Wika w tej kategorii jest już doświadczoną zawodniczką, ale pesel i przesunięcie terminu zawodów z kwietnia sprawiły, że na pierwszy występ na MP jako kadetka starsza czekała prawie półtora roku. Ale zadebiutowała odważnie, bo już w kategorii -55 kg. Przedwalka bez historii - czasówka do zera. W półfinale było już trochę trudniej (5:1), ale zwycięstwo bezdyskusyjne. Finał to kolejne starcie znajomych z kadry. Z Alą Wiszniowską, tangsoodoczką z Pionek, Wiktoria spotyka się prawie na każdych większych zawodach i zwykle w finałach, a zawsze o medal. Zwykle też wygrywa, choć przeważnie po ciężkiej walce. Nie inaczej było i teraz. Dwupunktowa przewaga zdobyta na początku walki okazała się języczkiem u wagi w tym finale. Uparta pogoń przeciwniczki zapewniała emocjonujący przebieg pojedynku, ale Wika pokazała odporność psychiczną i nie pozwoliła odebrać sobie złota. Żadna z dziewcząt, które brały udział w zawodach nie wygrała tylu walk, co Wika, dodatkowo została więc wyróżniona jako najlepsza zawodniczka w pointfightingu. Należy też zauważyć, że występ ten zaowocował prezentacją sylwetki mistrzyni na stronie PZKB.
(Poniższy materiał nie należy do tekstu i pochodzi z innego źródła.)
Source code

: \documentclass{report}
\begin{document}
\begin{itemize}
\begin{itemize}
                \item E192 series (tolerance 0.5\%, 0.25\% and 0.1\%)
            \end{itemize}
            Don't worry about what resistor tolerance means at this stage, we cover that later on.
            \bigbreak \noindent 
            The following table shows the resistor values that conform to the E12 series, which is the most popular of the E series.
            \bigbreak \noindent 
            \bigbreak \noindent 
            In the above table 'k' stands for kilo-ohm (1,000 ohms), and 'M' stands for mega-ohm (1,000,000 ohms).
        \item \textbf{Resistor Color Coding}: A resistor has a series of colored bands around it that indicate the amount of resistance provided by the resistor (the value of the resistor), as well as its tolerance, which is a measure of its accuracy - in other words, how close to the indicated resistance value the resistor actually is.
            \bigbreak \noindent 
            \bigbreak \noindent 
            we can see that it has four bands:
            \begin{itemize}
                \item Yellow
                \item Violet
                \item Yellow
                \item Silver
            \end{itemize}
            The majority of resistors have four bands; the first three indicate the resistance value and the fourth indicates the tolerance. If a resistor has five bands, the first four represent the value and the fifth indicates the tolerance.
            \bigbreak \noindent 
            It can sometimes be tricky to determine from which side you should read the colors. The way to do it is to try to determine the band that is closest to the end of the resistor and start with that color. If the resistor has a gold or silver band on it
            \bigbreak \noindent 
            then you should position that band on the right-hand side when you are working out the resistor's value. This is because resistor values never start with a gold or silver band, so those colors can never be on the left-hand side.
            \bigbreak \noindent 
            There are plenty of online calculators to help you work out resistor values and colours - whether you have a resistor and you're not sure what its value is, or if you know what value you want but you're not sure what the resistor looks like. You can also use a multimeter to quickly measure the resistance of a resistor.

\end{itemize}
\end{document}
Dla Michała, który ma już nawiasem mówiąc z górki do juniora, był to drugi występ w kadetach starszych na mistrzostwach Polski. Dwie walki w -52 (ostatni raz w tej wadze), dwaj utytułowani i bardzo doświadczeni przeciwnicy. Więc półfinał wyrównany, ale pod kontrolą (5:3). A w finale, a jakże, kolega z kadry - Patryk Andrzejewski z Polic, dwukrotny mistrz Polski w młodszej kategorii. Każdy z panów zna siłę rywala, pierwsza runda przypominała więc debiut szachowy w potocznym rozumieniu (czyli działo się niewiele), a zakończyła się remisem 0:0. Druga w zasadzie rozpoczęła się podobnie, choć widać było, że Patryk wyszedł z energiczniejszym nastawieniem. O wyniku przesądziły 4 identyczne akcje rękami w ostatniej minucie, na które Michał nie zdążył odpowiedzieć skutecznymi kontrami. Szkoda, bo ostrzyliśmy sobie zęby na emocjonujący (i zwycięski oczywiście) finał...
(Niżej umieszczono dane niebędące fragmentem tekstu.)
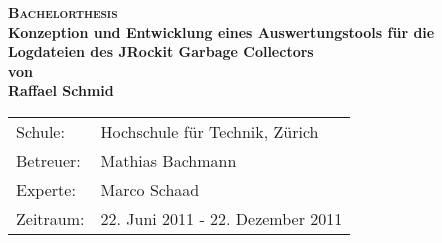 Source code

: \begin{titlepage}
\begin{center}
\textsc{\Huge \bf Bachelorthesis}\\[0.4cm]
\LARGE \textbf{Konzeption und Entwicklung eines Auswertungstools für die Logdateien des JRockit Garbage Collectors}\\[1.0cm]
\large \textbf{von}\\[0.5cm]
\large \textbf{Raffael Schmid}\\[4cm]
\vspace{7cm}

\end{center}

\begin{tabular}[ht]{ll}
  Schule: & Hochschule für Technik, Zürich\\
  Betreuer: & Mathias Bachmann\\
  Experte: & Marco Schaad \\
  Zeitraum: & 22. Juni 2011 - 22. Dezember 2011
\end{tabular}
\end{titlepage}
Co rzecz jasna nie zmienia faktu, że wyjazd do Krynicy Zdroju to kolejny sukces młodych kickbokserów z Fundacji Sportowy Talent. 3 finały, dwa tytuły mistrzowskie, tytuł najlepszej zawodniczki, bilans walk 6-1.
Teraz czekamy na występ młodszej kadeckiej piątki na listopadowych mistrzostwach kraju w Węgrowie.